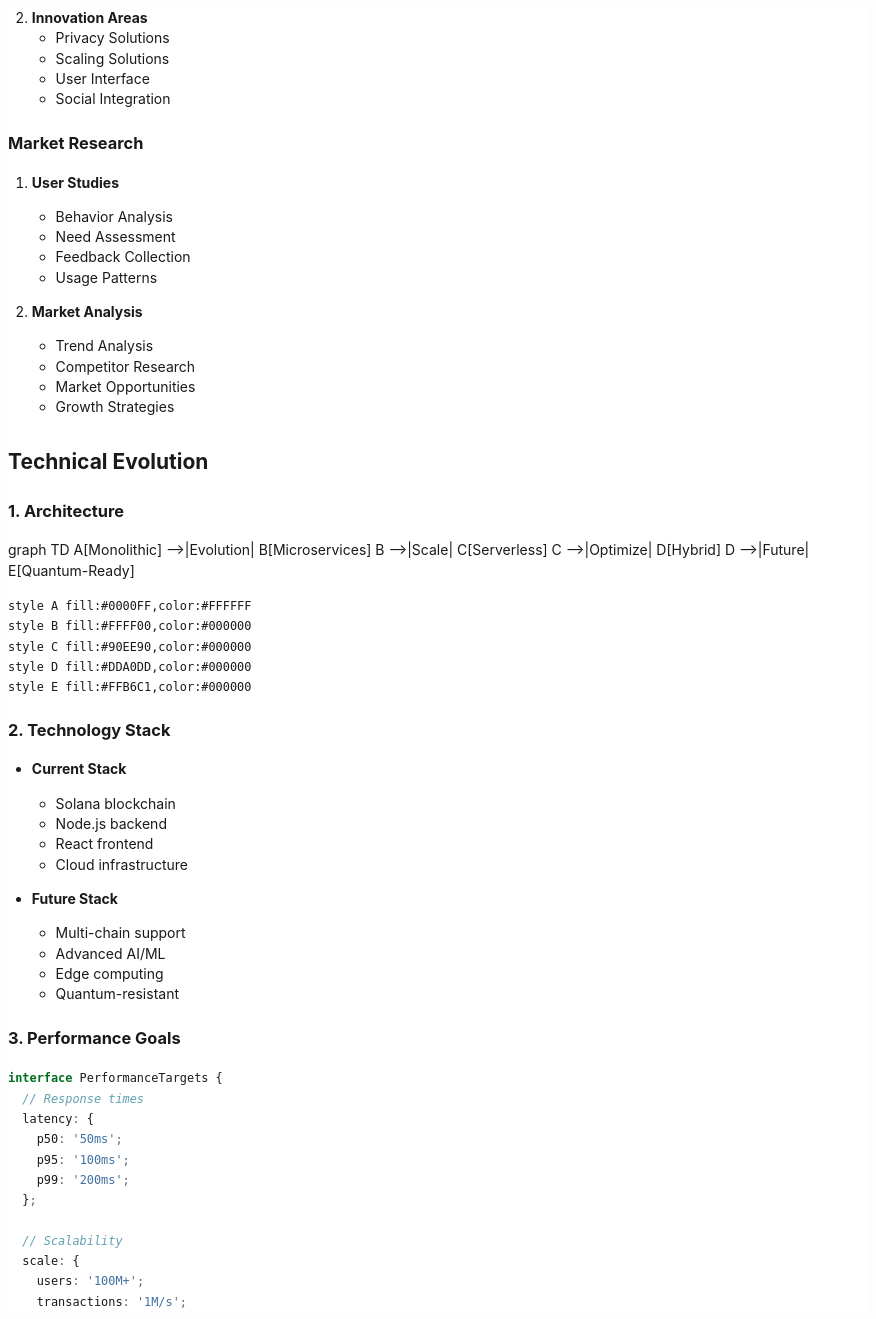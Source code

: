 2. **Innovation Areas**
   - Privacy Solutions
   - Scaling Solutions
   - User Interface
   - Social Integration

### Market Research
1. **User Studies**
   - Behavior Analysis
   - Need Assessment
   - Feedback Collection
   - Usage Patterns

2. **Market Analysis**
   - Trend Analysis
   - Competitor Research
   - Market Opportunities
   - Growth Strategies

## Technical Evolution

### 1. Architecture
<div class="mermaid">
graph TD
    A[Monolithic] -->|Evolution| B[Microservices]
    B -->|Scale| C[Serverless]
    C -->|Optimize| D[Hybrid]
    D -->|Future| E[Quantum-Ready]
    
    style A fill:#0000FF,color:#FFFFFF
    style B fill:#FFFF00,color:#000000
    style C fill:#90EE90,color:#000000
    style D fill:#DDA0DD,color:#000000
    style E fill:#FFB6C1,color:#000000
</div>

### 2. Technology Stack
- **Current Stack**
  - Solana blockchain
  - Node.js backend
  - React frontend
  - Cloud infrastructure

- **Future Stack**
  - Multi-chain support
  - Advanced AI/ML
  - Edge computing
  - Quantum-resistant

### 3. Performance Goals
```typescript
interface PerformanceTargets {
  // Response times
  latency: {
    p50: '50ms';
    p95: '100ms';
    p99: '200ms';
  };

  // Scalability
  scale: {
    users: '100M+';
    transactions: '1M/s';
```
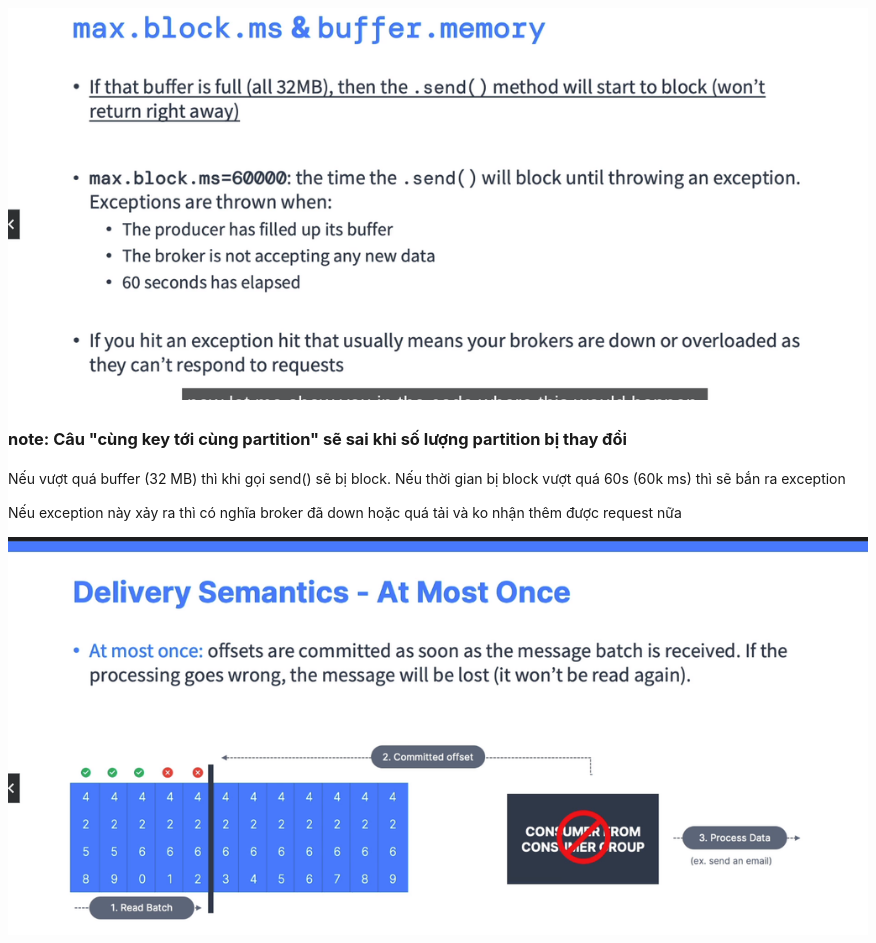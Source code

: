 ![alt text](./images/starting-kafka/v2/image-12.png)

### note: Câu "cùng key tới cùng partition" sẽ sai khi số lượng partition bị thay đổi
Nếu vượt quá buffer (32 MB) thì khi gọi send() sẽ bị block.
Nếu thời gian bị block vượt quá 60s (60k ms) thì sẽ bắn ra exception

Nếu exception này xảy ra thì có nghĩa broker đã down hoặc quá tải và ko nhận thêm được request nữa


![alt text](./images/starting-kafka/v2/image-13.png)
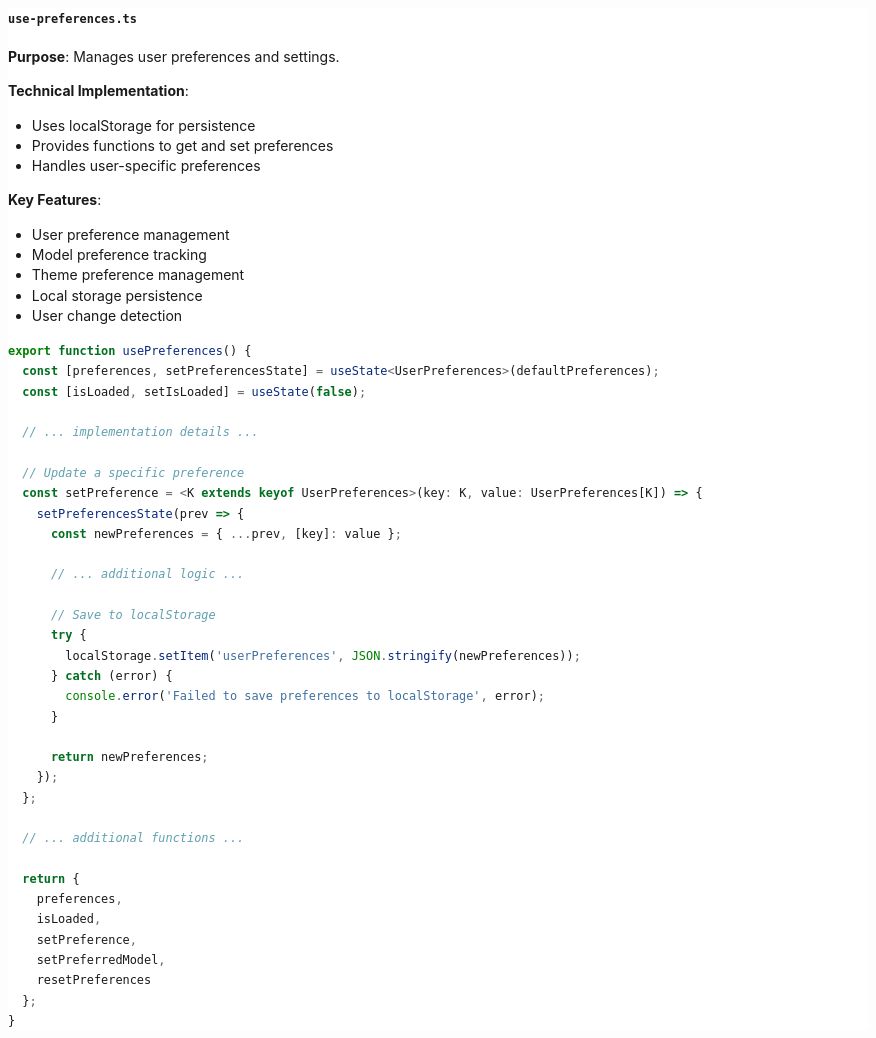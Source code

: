 #### `use-preferences.ts`

**Purpose**: Manages user preferences and settings.

**Technical Implementation**:
- Uses localStorage for persistence
- Provides functions to get and set preferences
- Handles user-specific preferences

**Key Features**:
- User preference management
- Model preference tracking
- Theme preference management
- Local storage persistence
- User change detection

```typescript
export function usePreferences() {
  const [preferences, setPreferencesState] = useState<UserPreferences>(defaultPreferences);
  const [isLoaded, setIsLoaded] = useState(false);
  
  // ... implementation details ...

  // Update a specific preference
  const setPreference = <K extends keyof UserPreferences>(key: K, value: UserPreferences[K]) => {
    setPreferencesState(prev => {
      const newPreferences = { ...prev, [key]: value };
      
      // ... additional logic ...
      
      // Save to localStorage
      try {
        localStorage.setItem('userPreferences', JSON.stringify(newPreferences));
      } catch (error) {
        console.error('Failed to save preferences to localStorage', error);
      }
      
      return newPreferences;
    });
  };

  // ... additional functions ...

  return {
    preferences,
    isLoaded,
    setPreference,
    setPreferredModel,
    resetPreferences
  };
}
```
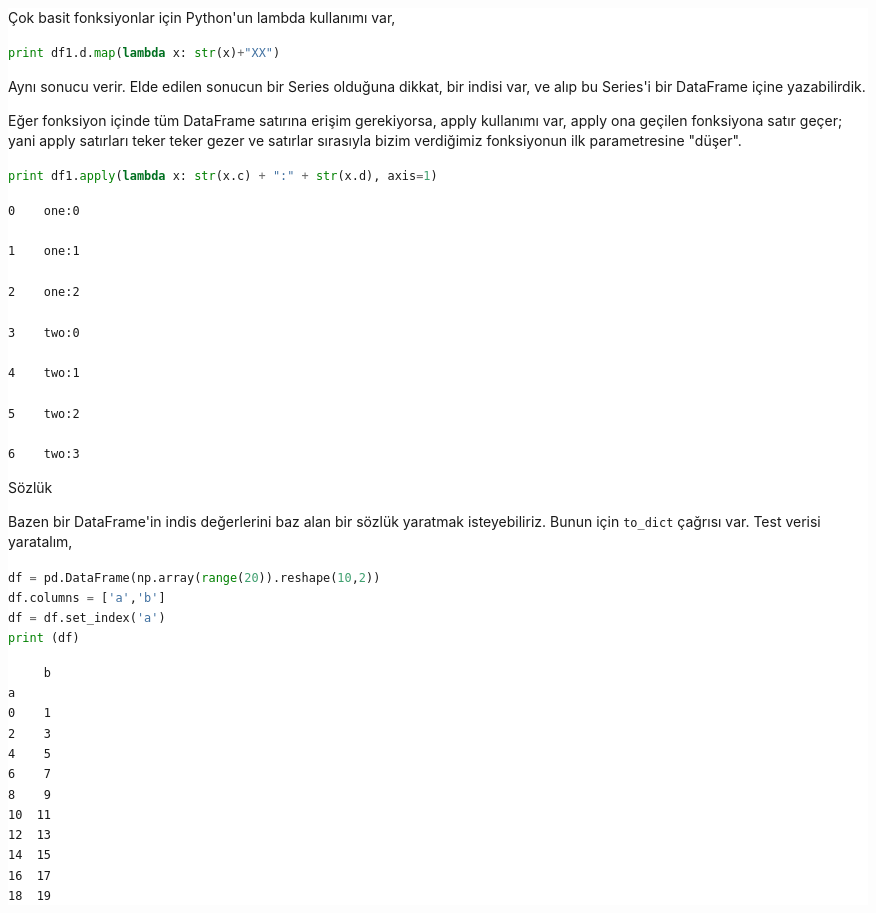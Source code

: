 Çok basit fonksiyonlar için Python'un lambda kullanımı var,

```python
print df1.d.map(lambda x: str(x)+"XX")
```

Aynı sonucu verir. Elde edilen sonucun bir Series olduğuna dikkat, bir
indisi var, ve alıp bu Series'i bir DataFrame içine yazabilirdik.

Eğer fonksiyon içinde tüm DataFrame satırına  erişim gerekiyorsa,
apply kullanımı var, apply ona geçilen fonksiyona satır geçer; yani
apply satırları teker teker gezer ve satırlar sırasıyla bizim
verdiğimiz fonksiyonun ilk parametresine "düşer".

```python
print df1.apply(lambda x: str(x.c) + ":" + str(x.d), axis=1)
```

```
0    one:0

1    one:1

2    one:2

3    two:0

4    two:1

5    two:2

6    two:3
```

Sözlük

Bazen bir DataFrame'in indis değerlerini baz alan bir sözlük yaratmak
isteyebiliriz. Bunun için `to_dict` çağrısı var. Test verisi yaratalım,

```python
df = pd.DataFrame(np.array(range(20)).reshape(10,2))
df.columns = ['a','b']
df = df.set_index('a')
print (df)
```

```text
     b
a     
0    1
2    3
4    5
6    7
8    9
10  11
12  13
14  15
16  17
18  19
```
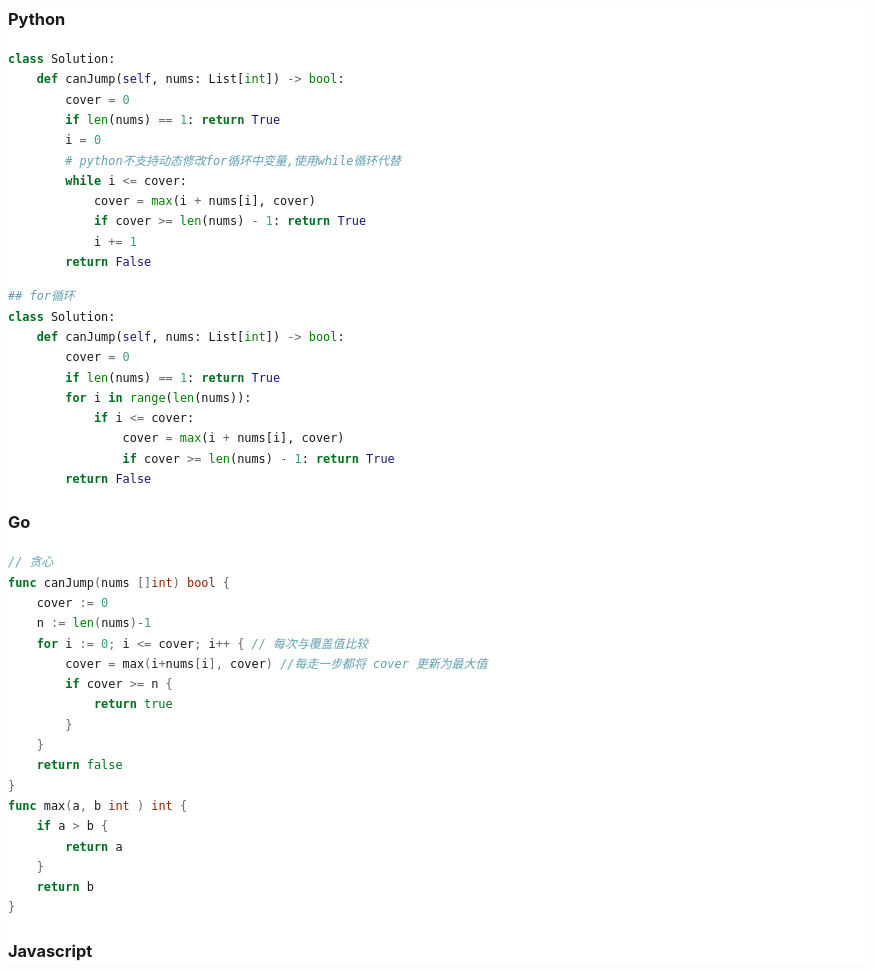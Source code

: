 ### Python
```python
class Solution:
    def canJump(self, nums: List[int]) -> bool:
        cover = 0
        if len(nums) == 1: return True
        i = 0
        # python不支持动态修改for循环中变量,使用while循环代替
        while i <= cover:
            cover = max(i + nums[i], cover)
            if cover >= len(nums) - 1: return True
            i += 1
        return False
```

```python
## for循环
class Solution:
    def canJump(self, nums: List[int]) -> bool:
        cover = 0
        if len(nums) == 1: return True
        for i in range(len(nums)):
            if i <= cover:
                cover = max(i + nums[i], cover)
                if cover >= len(nums) - 1: return True
        return False
```

### Go

```go
// 贪心
func canJump(nums []int) bool {
    cover := 0
    n := len(nums)-1
    for i := 0; i <= cover; i++ { // 每次与覆盖值比较
        cover = max(i+nums[i], cover) //每走一步都将 cover 更新为最大值
        if cover >= n {
            return true
        }
    }
    return false
}
func max(a, b int ) int {
    if a > b {
        return a
    }
    return b
}
```



### Javascript 
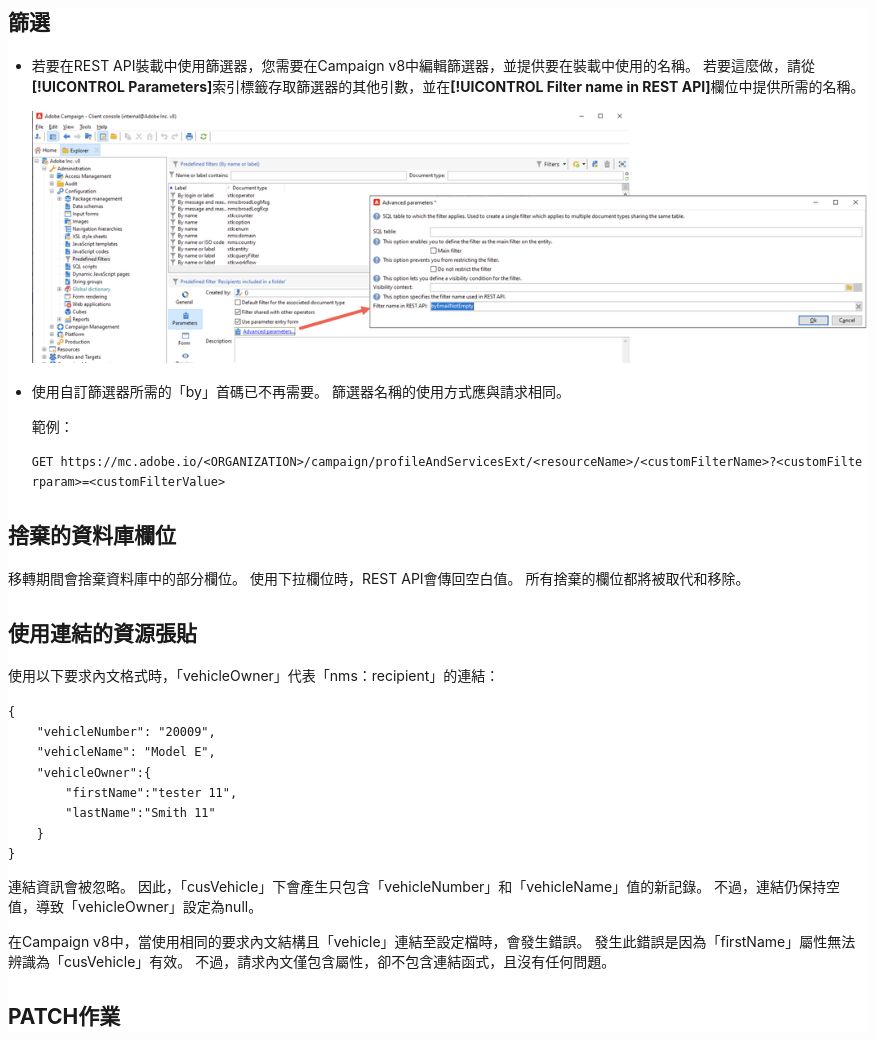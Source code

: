 ## 篩選

* 若要在REST API裝載中使用篩選器，您需要在Campaign v8中編輯篩選器，並提供要在裝載中使用的名稱。 若要這麼做，請從&#x200B;**[!UICONTROL Parameters]**&#x200B;索引標籤存取篩選器的其他引數，並在&#x200B;**[!UICONTROL Filter name in REST API]**&#x200B;欄位中提供所需的名稱。

  ![](assets/api-filtering.png)


* 使用自訂篩選器所需的「by」首碼已不再需要。 篩選器名稱的使用方式應與請求相同。

  範例：

  `GET https://mc.adobe.io/<ORGANIZATION>/campaign/profileAndServicesExt/<resourceName>/<customFilterName>?<customFilterparam>=<customFilterValue>`

## 捨棄的資料庫欄位

移轉期間會捨棄資料庫中的部分欄位。 使用下拉欄位時，REST API會傳回空白值。 所有捨棄的欄位都將被取代和移除。

## 使用連結的資源張貼

使用以下要求內文格式時，「vehicleOwner」代表「nms：recipient」的連結：

```
{
    "vehicleNumber": "20009",
    "vehicleName": "Model E",
    "vehicleOwner":{
        "firstName":"tester 11",
        "lastName":"Smith 11"
    }
}
```

連結資訊會被忽略。 因此，「cusVehicle」下會產生只包含「vehicleNumber」和「vehicleName」值的新記錄。 不過，連結仍保持空值，導致「vehicleOwner」設定為null。

在Campaign v8中，當使用相同的要求內文結構且「vehicle」連結至設定檔時，會發生錯誤。 發生此錯誤是因為「firstName」屬性無法辨識為「cusVehicle」有效。 不過，請求內文僅包含屬性，卻不包含連結函式，且沒有任何問題。

## PATCH作業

Task prompt
Output the data above exactly, beginning at its first line and ending with the line that holds "style A fill:#0000FF,color:#FFFFFF". Leave out the pictures and add nothing.

Written solution
Source code

: 2. **Innovation Areas**
   - Privacy Solutions
   - Scaling Solutions
   - User Interface
   - Social Integration

### Market Research
1. **User Studies**
   - Behavior Analysis
   - Need Assessment
   - Feedback Collection
   - Usage Patterns

2. **Market Analysis**
   - Trend Analysis
   - Competitor Research
   - Market Opportunities
   - Growth Strategies

## Technical Evolution

### 1. Architecture
<div class="mermaid">
graph TD
    A[Monolithic] -->|Evolution| B[Microservices]
    B -->|Scale| C[Serverless]
    C -->|Optimize| D[Hybrid]
    D -->|Future| E[Quantum-Ready]
    
    style A fill:#0000FF,color:#FFFFFF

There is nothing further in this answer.